◆ Assigned task
Line by line, give the data again exactly as it appears, but without pictures.

◆ Material provided
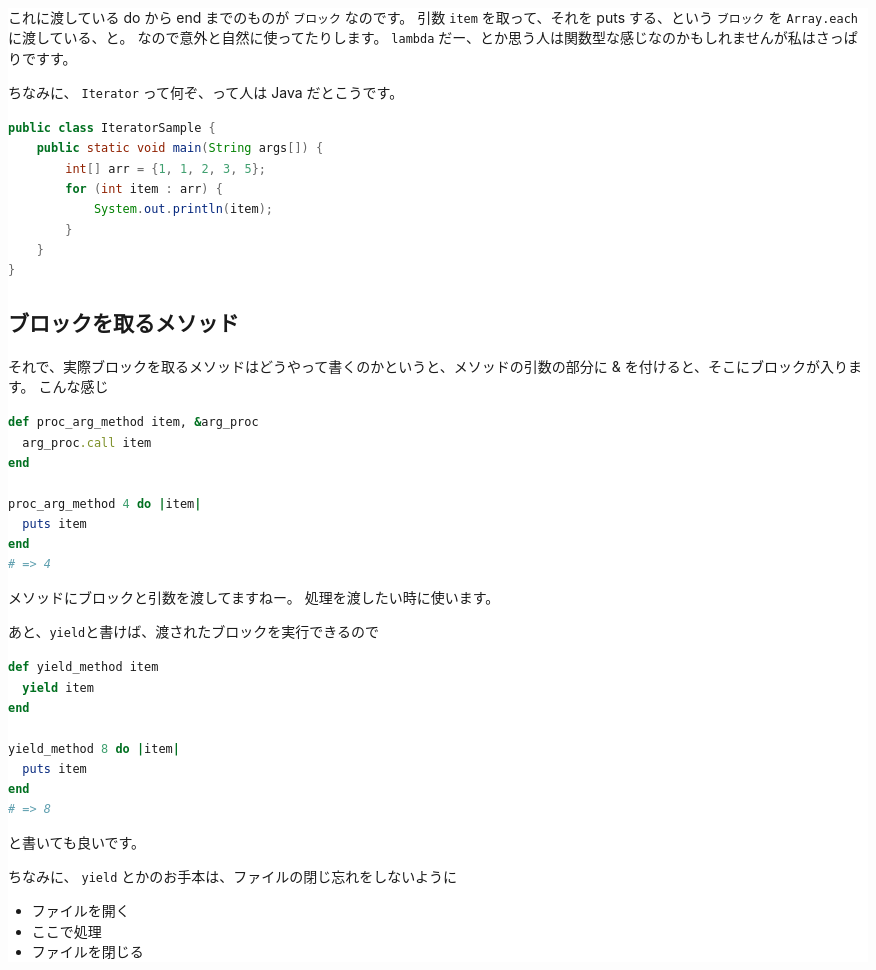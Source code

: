 これに渡している do から end までのものが `ブロック` なのです。
引数 `item` を取って、それを puts する、という `ブロック` を `Array.each` に渡している、と。
なので意外と自然に使ってたりします。 `lambda` だー、とか思う人は関数型な感じなのかもしれませんが私はさっぱりですす。

ちなみに、 `Iterator` って何ぞ、って人は Java だとこうです。

``` Java:IteratorSample.java
public class IteratorSample {
    public static void main(String args[]) {
        int[] arr = {1, 1, 2, 3, 5};
        for (int item : arr) {
            System.out.println(item);
        }
    }
}
```


## ブロックを取るメソッド
それで、実際ブロックを取るメソッドはどうやって書くのかというと、メソッドの引数の部分に & を付けると、そこにブロックが入ります。
こんな感じ

``` Ruby:proc_method.rb
def proc_arg_method item, &arg_proc
  arg_proc.call item
end

proc_arg_method 4 do |item|
  puts item
end
# => 4
```

メソッドにブロックと引数を渡してますねー。
処理を渡したい時に使います。

あと、`yield`と書けば、渡されたブロックを実行できるので

``` Ruby:yield_method.rb
def yield_method item
  yield item
end

yield_method 8 do |item|
  puts item
end
# => 8
```
と書いても良いです。

ちなみに、 `yield` とかのお手本は、ファイルの閉じ忘れをしないように

* ファイルを開く
* ここで処理
* ファイルを閉じる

◆ Task solution
Source code

: これに渡している do から end までのものが `ブロック` なのです。
引数 `item` を取って、それを puts する、という `ブロック` を `Array.each` に渡している、と。
なので意外と自然に使ってたりします。 `lambda` だー、とか思う人は関数型な感じなのかもしれませんが私はさっぱりですす。

ちなみに、 `Iterator` って何ぞ、って人は Java だとこうです。

``` Java:IteratorSample.java
public class IteratorSample {
    public static void main(String args[]) {
        int[] arr = {1, 1, 2, 3, 5};
        for (int item : arr) {
            System.out.println(item);
        }
    }
}
```


## ブロックを取るメソッド
それで、実際ブロックを取るメソッドはどうやって書くのかというと、メソッドの引数の部分に & を付けると、そこにブロックが入ります。
こんな感じ

``` Ruby:proc_method.rb
def proc_arg_method item, &arg_proc
  arg_proc.call item
end

proc_arg_method 4 do |item|
  puts item
end
# => 4
```

メソッドにブロックと引数を渡してますねー。
処理を渡したい時に使います。

あと、`yield`と書けば、渡されたブロックを実行できるので

``` Ruby:yield_method.rb
def yield_method item
  yield item
end

yield_method 8 do |item|
  puts item
end
# => 8
```
と書いても良いです。

ちなみに、 `yield` とかのお手本は、ファイルの閉じ忘れをしないように

* ファイルを開く
* ここで処理
* ファイルを閉じる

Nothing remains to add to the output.